YOUR INSTRUCTIONS:
Say only how many lines in the entries below contain the word "that".

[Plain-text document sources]
....

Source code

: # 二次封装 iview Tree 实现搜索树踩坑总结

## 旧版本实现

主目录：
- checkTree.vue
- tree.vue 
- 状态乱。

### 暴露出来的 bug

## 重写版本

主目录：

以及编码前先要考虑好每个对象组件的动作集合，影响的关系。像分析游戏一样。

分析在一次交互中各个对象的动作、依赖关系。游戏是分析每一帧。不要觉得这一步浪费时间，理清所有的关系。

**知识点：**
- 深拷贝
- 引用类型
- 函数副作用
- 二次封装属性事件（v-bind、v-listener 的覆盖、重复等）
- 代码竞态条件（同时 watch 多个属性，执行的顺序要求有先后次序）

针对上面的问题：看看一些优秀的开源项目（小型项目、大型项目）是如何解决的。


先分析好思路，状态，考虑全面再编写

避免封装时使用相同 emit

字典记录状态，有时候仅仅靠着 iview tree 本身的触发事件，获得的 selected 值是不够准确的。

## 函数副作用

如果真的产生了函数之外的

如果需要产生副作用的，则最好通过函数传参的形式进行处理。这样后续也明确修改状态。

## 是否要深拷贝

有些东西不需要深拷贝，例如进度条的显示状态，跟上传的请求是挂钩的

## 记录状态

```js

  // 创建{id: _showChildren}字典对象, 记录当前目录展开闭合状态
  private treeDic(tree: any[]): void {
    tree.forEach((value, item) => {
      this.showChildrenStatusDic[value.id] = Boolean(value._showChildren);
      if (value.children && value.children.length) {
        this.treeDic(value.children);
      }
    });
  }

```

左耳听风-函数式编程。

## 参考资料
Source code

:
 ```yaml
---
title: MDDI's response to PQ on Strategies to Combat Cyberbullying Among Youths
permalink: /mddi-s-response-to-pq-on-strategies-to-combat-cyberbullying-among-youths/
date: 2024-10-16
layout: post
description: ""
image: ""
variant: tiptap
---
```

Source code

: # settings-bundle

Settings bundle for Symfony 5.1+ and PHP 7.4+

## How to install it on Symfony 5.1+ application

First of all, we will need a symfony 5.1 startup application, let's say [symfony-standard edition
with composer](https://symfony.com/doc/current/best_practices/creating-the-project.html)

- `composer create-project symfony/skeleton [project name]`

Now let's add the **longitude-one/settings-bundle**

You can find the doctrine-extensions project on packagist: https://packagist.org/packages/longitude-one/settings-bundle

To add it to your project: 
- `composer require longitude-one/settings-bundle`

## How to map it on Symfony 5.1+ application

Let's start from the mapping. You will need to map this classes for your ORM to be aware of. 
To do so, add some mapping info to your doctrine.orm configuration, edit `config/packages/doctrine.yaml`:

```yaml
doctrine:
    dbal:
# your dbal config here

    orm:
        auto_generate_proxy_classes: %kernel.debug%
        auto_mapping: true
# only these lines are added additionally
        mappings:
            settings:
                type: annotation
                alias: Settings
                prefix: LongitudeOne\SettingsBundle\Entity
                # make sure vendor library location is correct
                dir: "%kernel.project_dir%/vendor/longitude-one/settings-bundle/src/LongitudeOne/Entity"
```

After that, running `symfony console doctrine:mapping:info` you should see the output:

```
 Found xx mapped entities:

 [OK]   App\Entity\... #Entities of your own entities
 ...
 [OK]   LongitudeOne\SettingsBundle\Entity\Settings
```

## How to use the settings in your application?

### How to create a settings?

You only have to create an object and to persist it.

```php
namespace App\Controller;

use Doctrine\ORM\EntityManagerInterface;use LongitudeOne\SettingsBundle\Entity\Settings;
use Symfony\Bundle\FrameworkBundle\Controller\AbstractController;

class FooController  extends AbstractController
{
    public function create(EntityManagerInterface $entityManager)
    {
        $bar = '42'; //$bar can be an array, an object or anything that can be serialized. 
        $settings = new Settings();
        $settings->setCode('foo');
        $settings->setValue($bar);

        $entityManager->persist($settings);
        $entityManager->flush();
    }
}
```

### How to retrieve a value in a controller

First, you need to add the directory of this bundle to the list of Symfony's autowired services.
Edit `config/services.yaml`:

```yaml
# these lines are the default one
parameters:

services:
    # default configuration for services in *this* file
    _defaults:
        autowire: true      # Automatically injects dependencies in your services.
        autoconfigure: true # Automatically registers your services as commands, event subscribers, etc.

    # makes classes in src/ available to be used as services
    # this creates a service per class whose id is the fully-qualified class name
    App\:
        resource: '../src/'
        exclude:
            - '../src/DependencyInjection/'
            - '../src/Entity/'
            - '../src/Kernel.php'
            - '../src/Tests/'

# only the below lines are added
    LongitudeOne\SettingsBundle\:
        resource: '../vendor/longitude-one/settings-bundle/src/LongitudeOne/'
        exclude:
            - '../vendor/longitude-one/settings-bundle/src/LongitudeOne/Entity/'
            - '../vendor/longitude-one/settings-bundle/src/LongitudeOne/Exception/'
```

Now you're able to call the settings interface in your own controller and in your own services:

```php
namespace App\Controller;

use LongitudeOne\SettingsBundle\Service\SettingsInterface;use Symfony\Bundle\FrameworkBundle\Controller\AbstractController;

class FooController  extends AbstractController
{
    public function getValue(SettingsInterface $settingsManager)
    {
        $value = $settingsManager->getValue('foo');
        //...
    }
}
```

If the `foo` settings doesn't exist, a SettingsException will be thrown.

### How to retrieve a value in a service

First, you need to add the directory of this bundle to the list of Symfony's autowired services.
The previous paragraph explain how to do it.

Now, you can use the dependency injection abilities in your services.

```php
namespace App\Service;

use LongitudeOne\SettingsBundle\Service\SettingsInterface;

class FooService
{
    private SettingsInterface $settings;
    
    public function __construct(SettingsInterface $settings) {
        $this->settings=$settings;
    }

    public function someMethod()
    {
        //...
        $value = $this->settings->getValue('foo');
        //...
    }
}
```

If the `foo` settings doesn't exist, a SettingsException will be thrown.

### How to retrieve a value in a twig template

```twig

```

....

RESPONSE AREA:
2